Prior to the sale of the Safavid ‘Sickle Leaf’ Persian rug, the record price paid for an antique Oriental rug was a $9.59 million bid for 17th century Kirman sold at Christie’s in 2010. “While we have been experiencing a strong demand among our art-collecting clients for more than a decade,” said Winitz, “a significant first ‘inkling’ of a more dramatic change in the market was the response to our acquisition and sale of the Hudson River Collection in 2008. The initial segment of the trove was more than 200 pieces which sold out within six months.

“A decade ago it might have taken as much as 18 months for that to happen. This quickened pace of acquisition by our clients continues, with two more of our globally significant collections also having sold out in relatively short time periods,” he said.

“The value of having a vast inventory built over three decades allows us to serve as a global source,” said Winitz, who opened Claremont in 1980 and has a coterie of a dozen global buyer/collectors who seek out rugs for clients. “We have also noted a heightened interest from non-U.S. buyers, including from Russia and other former Soviet Republics.”

Winitz said that the heightened interest was partially being spurred on by and a result of spectacular new permanent galleries of Islamic art at the Metropolitan Museum of Art in New York and at the Louvre in Paris as well as smaller, first time exhibits in several other U.S. museums.

Collectors recognize two periods, the First (ca. 1500 to ca. 1700) and Second (ca. 1800 to ca. 1910) Golden Ages of Persian Weaving, as the eras when the artistic skills and cultural traditions existed to produce art at its most profound level.

Knowledgeable art and antique connoisseurs are attuned to changing conditions in the market as well as the reality of the paucity of museum-quality rugs, he said. “Frankly, there are virtually no important rugs from the ‘First Golden Age’ available and the finest rugs from the ‘Second Golden Age’ are rapidly being purchased and placed into private collections.”

The record-setting Southeast Persian Sickle-Leaf carpet, likely woven in the city of Kirman, sold at Sotheby’s auction in New York was part of a selection of 25 carpets in the sale.

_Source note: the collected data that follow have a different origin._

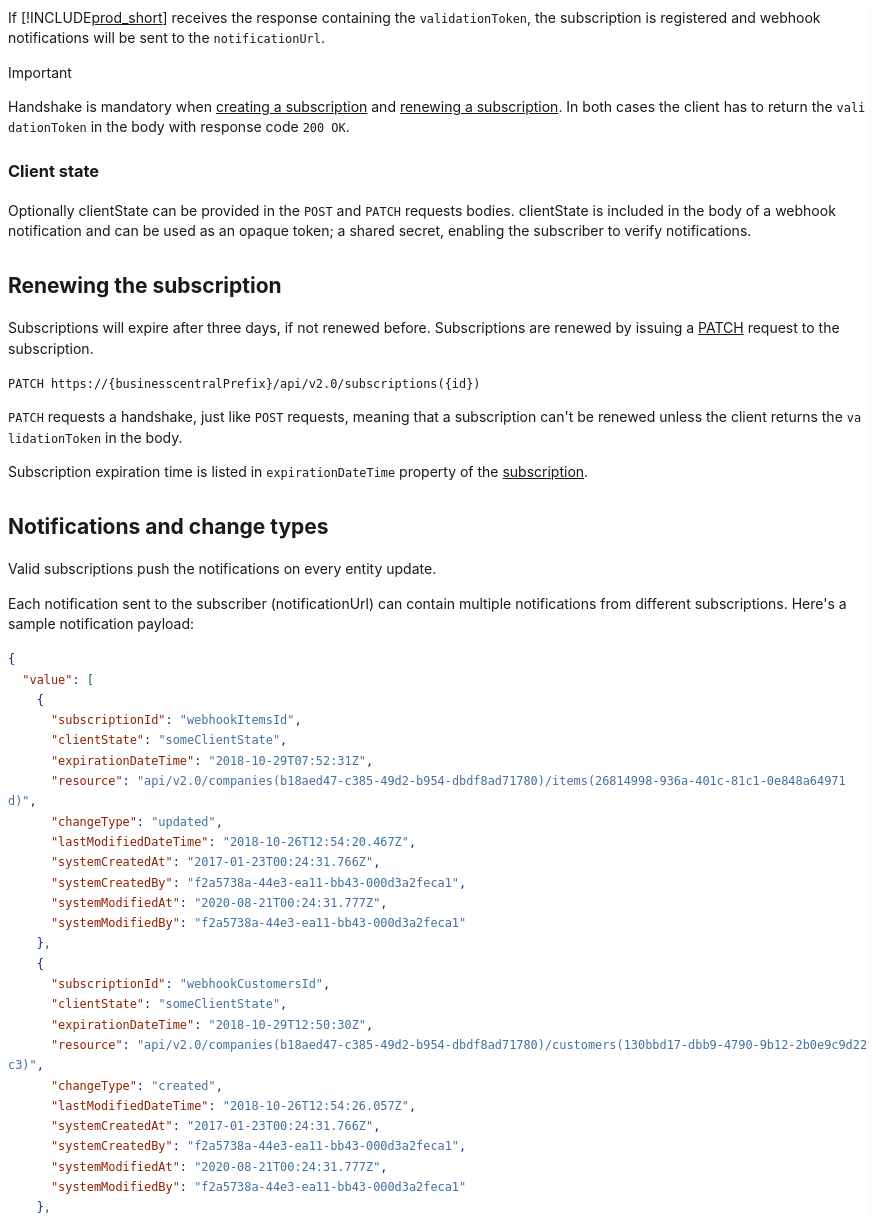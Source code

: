 If [!INCLUDE[prod_short](../../includes/prod_short.md)] receives the response containing the `validationToken`, the subscription is registered and webhook notifications will be sent to the `notificationUrl`.  

> [!IMPORTANT]  
> Handshake is mandatory when [creating a subscription](api/dynamics_subscriptions_create.md) and [renewing a subscription](api/dynamics_subscriptions_update.md).  In both cases the client has to return the `validationToken` in the body with response code `200 OK`.

### Client state
Optionally clientState can be provided in the `POST` and `PATCH` requests bodies. clientState is included in the body of a webhook notification and can be used as an opaque token; a shared secret, enabling the subscriber to verify notifications.

## Renewing the subscription

Subscriptions will expire after three days, if not renewed before. Subscriptions are renewed by issuing a [PATCH](api/dynamics_subscriptions_update.md) request to the subscription.

```
PATCH https://{businesscentralPrefix}/api/v2.0/subscriptions({id}) 
```

`PATCH` requests a handshake, just like `POST` requests, meaning that a subscription can't be renewed unless the client returns the `validationToken` in the body.

Subscription expiration time is listed in `expirationDateTime` property of the [subscription](api/dynamics_subscriptions_get.md).

## Notifications and change types

Valid subscriptions push the notifications on every entity update.

Each notification sent to the subscriber (notificationUrl) can contain multiple notifications from different subscriptions.
Here's a sample notification payload:

```json
{
  "value": [
    {
      "subscriptionId": "webhookItemsId",
      "clientState": "someClientState",
      "expirationDateTime": "2018-10-29T07:52:31Z",
      "resource": "api/v2.0/companies(b18aed47-c385-49d2-b954-dbdf8ad71780)/items(26814998-936a-401c-81c1-0e848a64971d)",
      "changeType": "updated",
      "lastModifiedDateTime": "2018-10-26T12:54:20.467Z",
      "systemCreatedAt": "2017-01-23T00:24:31.766Z",
      "systemCreatedBy": "f2a5738a-44e3-ea11-bb43-000d3a2feca1",
      "systemModifiedAt": "2020-08-21T00:24:31.777Z",
      "systemModifiedBy": "f2a5738a-44e3-ea11-bb43-000d3a2feca1"
    },
    {
      "subscriptionId": "webhookCustomersId",
      "clientState": "someClientState",
      "expirationDateTime": "2018-10-29T12:50:30Z",
      "resource": "api/v2.0/companies(b18aed47-c385-49d2-b954-dbdf8ad71780)/customers(130bbd17-dbb9-4790-9b12-2b0e9c9d22c3)",
      "changeType": "created",
      "lastModifiedDateTime": "2018-10-26T12:54:26.057Z",
      "systemCreatedAt": "2017-01-23T00:24:31.766Z",
      "systemCreatedBy": "f2a5738a-44e3-ea11-bb43-000d3a2feca1",
      "systemModifiedAt": "2020-08-21T00:24:31.777Z",
      "systemModifiedBy": "f2a5738a-44e3-ea11-bb43-000d3a2feca1"
    },
```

Total sales for the event exceeded $43 million.

Winitz said that his international client base includes “art collectors who are constantly looking for top-tier rugs from the ‘Second Golden Age’. I am comfortable in saying that in the first half of 2013 that we experienced one of the best years in our history.

“This is a product of the emotional and value sides, both of which are important to collectors,” he said. “I recently had a client in Manhattan remark to me that the rugs that he had acquired at a cost in the low six figures to complement a seven-figure contemporary oil painting brought him more enjoyment than the painting itself.”

In the Robb Collection interview, Winitz told editor Shaun Tolson “…great rugs were made as a universal expression to help us to look at everything in a deeper fashion, and I think that’s exactly what’s being discovered.”

Looking ahead, Winitz said it was important for collectors to note that all of the rugs at the Sotheby’s “Masterworks” auction sold at four to five times their estimates. “Combining all the factors and adding the reality of diminishing availability of ‘Second Golden Age’ pieces,” he said, “suggests that first-caliber antique Oriental rugs have moved unequivocally from an undiscovered art form to the precious tangible asset category.”

Winitz also noted that many private collections are international and multi-generational and “there is a tremendous passion among connoisseurs who are looking for specific weaving groups or color palettes.”

In the end, however, he told Robb Collection, “rugs are more like Joyce than Hemingway; they’re meant to be read over and over again.”